Marek ne dit rien et continue de manger. J'attends vainement une réponse, mais toujours rien au bout de plus de cinq minutes. J'ai les mains moites, paniquant intérieurement, comme une petite orpheline qui demande une faveur à ses maitres.

   — Marek ? Ai-je ta permission ?

   — Tu pourrais avoir un peu plus de respect pour ton roi en le laissant terminer son repas, non ? me coupe Ellen.

Je me tais jusqu'à la fin du repas, toujours incapable d'avaler quoi que ce soit. Marek se lève de table sans une seule attention à mon égard, son repas terminé.

   — Tu as le droit d'y aller Uméïra. Mais ne t'y éternise pas, tu as des obligations ici.

   — De toute façon, son départ ne changera rien à la vie du royaume, ajoute Ellen non sans une petite œillade de courtoisie.

   — Mère ? S'il-vous plait, intervient Marek.

Après sa remarque méchante, elle se tait comme le lui ordonne Marek, satisfaite d'avoir dit ce qu'elle avait sur le cœur. Dans les yeux de ma belle-mère, je lis une haine terrible. Pourquoi me hait-elle autant ? C'est vrai que je n'ai pas encore enfanté, mais il y a à peine un an que je suis mariée.
Une chose est sûre, mon départ lui fait très plaisir. Et moi qui me faisait un sang d'encre au cas-où ils refuseraient que je sorte du royaume, je ne peux que m'estimer heureuse que leur plus grand souhait soit de se débarrasser de moi.
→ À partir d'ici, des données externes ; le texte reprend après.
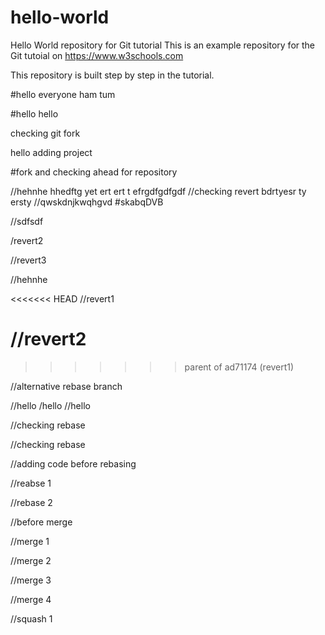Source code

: # hello-world
Hello World repository for Git tutorial
This is an example repository for the Git tutoial on https://www.w3schools.com

This repository is built step by step in the tutorial.

#hello everyone ham tum

#hello hello


checking git fork


hello adding project

#fork and checking ahead for repository


//hehnhe
hhedftg yet ert ert t efrgdfgdfgdf
//checking revert
bdrtyesr ty ersty
//qwskdnjkwqhgvd
#skabqDVB

//sdfsdf

/revert2

//revert3


//hehnhe

<<<<<<< HEAD
//revert1

//revert2
=======
>>>>>>> parent of ad71174 (revert1)


//alternative rebase branch


//hello
/hello
//hello



//checking rebase


//checking rebase


//adding code before rebasing

//reabse 1

//rebase 2


//before merge

//merge 1

//merge 2

//merge 3

//merge 4


//squash 1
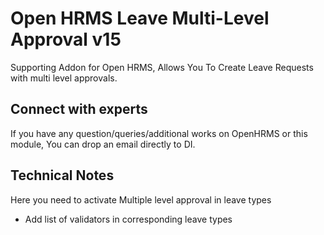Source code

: Open HRMS Leave Multi-Level Approval v15
========================================
Supporting Addon for Open HRMS, Allows You To Create Leave Requests with multi level approvals.

Connect with experts
--------------------

If you have any question/queries/additional works on OpenHRMS or this module, You can drop an email directly to DI.

Technical Notes
---------------

Here you need to activate Multiple level approval in leave types
* Add list of validators in corresponding leave types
Le même affreux spectacle se produit à chaque fois que je les vois. Mais c'est impossible d'être imperméables à ce genre de cruautés gratuites. Anéantie une fois de plus, je monte me préparer pour mon voyage du lendemain. Je prends juste l'essentiel et me couche toute seule, comme depuis plusieurs mois, à attendre que Marek vienne, ne serait-ce que dormir à mes côtés. Mais rien, pas l'ombre de sa présence jusqu'au matin. Combien de temps vais-je me sentir aussi seule ? Suis-je définitivement stérile ? De toute la nuit, je ne ferme pas l'œil, hantée par ces questions sans réponses.

*

Mon voyage tire à sa fin. J'aperçois enfin les premières maisons d'Heldor : les toits couleur rouille se font frapper du soleil tropical, et des dizaines de gamins sont tous réunis sûrement depuis très tôt le matin pour jouer jusqu'à pas d'heure. Ça fait du bien d'être de retour à la maison. Tout m'est si familier, et l'air si doux, contrairement à l'atmosphère étouffante dans laquelle je baigne à Athéna. Tous les serviteurs de la cour royale accourent m'accueillir et je leur confie tous les présents que j'ai apporté. Décidée à oublier mes problèmes personnels pour m'occuper convenablement de mon père, je monte directement à ses appartements, sans même ouvrir la moindre valise. J'ouvre la porte et voit ma mère, affairée à tremper une serviette dans de l'eau chaude pour la déposer tendrement sur le front de mon géniteur. Il semble vraiment mal en point et ça m'afflige de voir son état plus critique que je ne l'avais imaginé.

   — Père ? Je suis là.

   — Qui est-ce Yanna ? demande-t-il à ma mère, les yeux clos.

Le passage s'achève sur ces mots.